To overcome the challenges associated with conventional surfactants, dendrimer-based molecules have emerged as a promising alternative in enhanced oil recovery (EOR)20. Dendrimers are nanoscale, highly branched polymers distinguished by their well-defined architecture, high density of surface functional groups, and outstanding chemical and thermal stability21. Among them, cationic polyamidoamine (PAMAM) dendrimers exhibit amphiphilic characteristics and structural uniformity, enabling them to efficiently reduce interfacial tension (IFT) and alter rock wettability, even under high-salinity conditions22. Recent investigations have demonstrated that dendrimer surfactants can maintain interfacial activity and wettability modification efficiency where conventional anionic or nonionic surfactants fail, particularly at salinities exceeding 100,000 ppm and temperatures above 70 °C. This stability is attributed to their branched molecular framework, tunable terminal groups, and strong electrostatic interactions with mineral surfaces. Despite these advantages, their application in EOR remains limited, with few studies addressing their behavior under true reservoir-like conditions23. This study addresses this gap by synthesizing a novel cationic hyperbranched PAMAM dendrimer surfactant (G2-C12) and evaluating its interfacial, wettability, and oil recovery performance under realistic high-temperature, high-salinity sandstone reservoir conditions.
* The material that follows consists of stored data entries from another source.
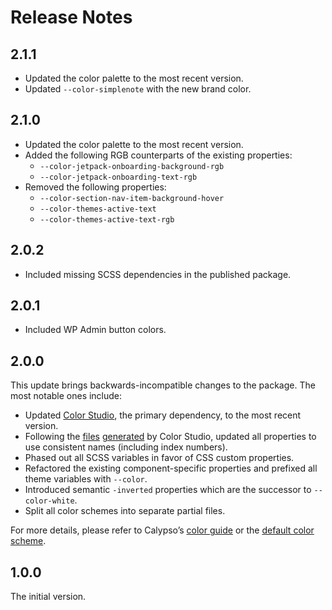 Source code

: # Release Notes

## 2.1.1

* Updated the color palette to the most recent version.
* Updated `--color-simplenote` with the new brand color.

## 2.1.0

* Updated the color palette to the most recent version.
* Added the following RGB counterparts of the existing properties:
  * `--color-jetpack-onboarding-background-rgb`
  * `--color-jetpack-onboarding-text-rgb`
* Removed the following properties:
  * `--color-section-nav-item-background-hover`
  * `--color-themes-active-text`
  * `--color-themes-active-text-rgb`

## 2.0.2

* Included missing SCSS dependencies in the published package.

## 2.0.1

* Included WP Admin button colors.

## 2.0.0

This update brings backwards-incompatible changes to the package. The most notable ones include:

* Updated [Color Studio](https://color-studio.blog), the primary dependency, to the most recent version.
* Following the [files](https://github.com/Automattic/color-studio/blob/master/dist/color-properties.css) [generated](https://github.com/Automattic/color-studio/blob/master/dist/color-properties-rgb.css) by Color Studio, updated all properties to use consistent names (including index numbers).
* Phased out all SCSS variables in favor of CSS custom properties.
* Refactored the existing component-specific properties and prefixed all theme variables with `--color`.
* Introduced semantic `-inverted` properties which are the successor to `--color-white`.
* Split all color schemes into separate partial files.

For more details, please refer to Calypso’s [color guide](https://github.com/Automattic/wp-calypso/blob/update/colors/docs/color.md) or the [default color scheme](https://github.com/Automattic/wp-calypso/blob/master/packages/calypso-color-schemes/src/shared/color-schemes/_default.scss).

## 1.0.0

The initial version.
This work is among the few to test a structurally defined dendrimeric surfactant under true reservoir-like conditions, using actual sandstone cores at elevated salinity and temperature, and thus aims to bridge this gap by synthesizing a novel cationic hyperbranched PAMAM dendrimer surfactant (G2-C12) and evaluating its potential for enhanced oil recovery (EOR). The research investigates the physicochemical performance of the dendrimer in terms of interfacial tension reduction and wettability alteration, and validates its oil recovery efficiency through core flooding experiments. By addressing the limitations of conventional surfactants, this study offers a viable and innovative pathway to improve EOR processes in complex and challenging reservoir environments.

Materials and experiments

Materials

The chemicals utilized in this study included piperazine (99%, Acros Organics), ethylene diamine (99%, Acros Organics), methyl methacrylate (99%, Acros Organics), manganous chloride (98%, Acros Organics), and alkyl bromides—namely butyl bromide (99%, Acros Organics), octyl bromide (99%, Acros Organics), and dodecyl bromide (99%, Acros Organics). Acetone (99.5%, ADWIC) was used as a solvent. High-purity distilled water was employed throughout the experiments, along with calcium chloride (99.9%, Merck) and sodium chloride (99.9%, Merck) for brine preparation. Crude oil with an API gravity of 29 was used as the hydrocarbon phase, while subsurface sandstone core plugs served as the porous medium in core flooding experiments. Toluene (99.89%, Merck) and methanol (99.89%, Merck) were used as cleaning agents and in phase behavior studies. The crude oil was sourced from the Gulf of Suez Basin, Egypt. These core plugs were obtained from the Bahariya Formation in the Western Desert, Egypt. These salts were commercially available laboratory-grade chemicals sourced from local suppliers in Egypt.

Core materials

A total of 3 core plugs (A, B & C) of 1.5-inch diameter have been drilled using a diamond core drill with tap water as a bit of coolant and lubricant. The obtained cylindrical core plugs were trimmed with a diamond core saw to form a uniform right cylinder. Hydrocarbons were extracted from the plug samples in a hot solvent reflux soxhlet using toluene. Any salt present is leached from the samples using methyl alcohol in a solvent reflux soxhlet extractor. The samples were dried in a regular oven at 100 °C. The cores were weighted, where the bulk volume (BV) was calculated using a digital Vernier caliper, and then the grain volume (GV) was calculated through a helium porosimeter instrument, hence the pore volume (PV) and the porosity (Ø) were calculated.

Preparation of surfactant

Synthesis of hyperbranched polyamidoamine (PAMAM) dendrimer

The synthesis of a cationic hyperbranched PAMAM dendrimer, based on a piperazine core, followed a divergent approach involving Michael addition and amidation reactions. The Michael addition created intermediate generations (–0.5, 0.5, 1.5, 2.5), while the amidation step yielded full-generation amine-terminated PAMAM dendrimers (0, 1, 2), as depicted in Fig. 124.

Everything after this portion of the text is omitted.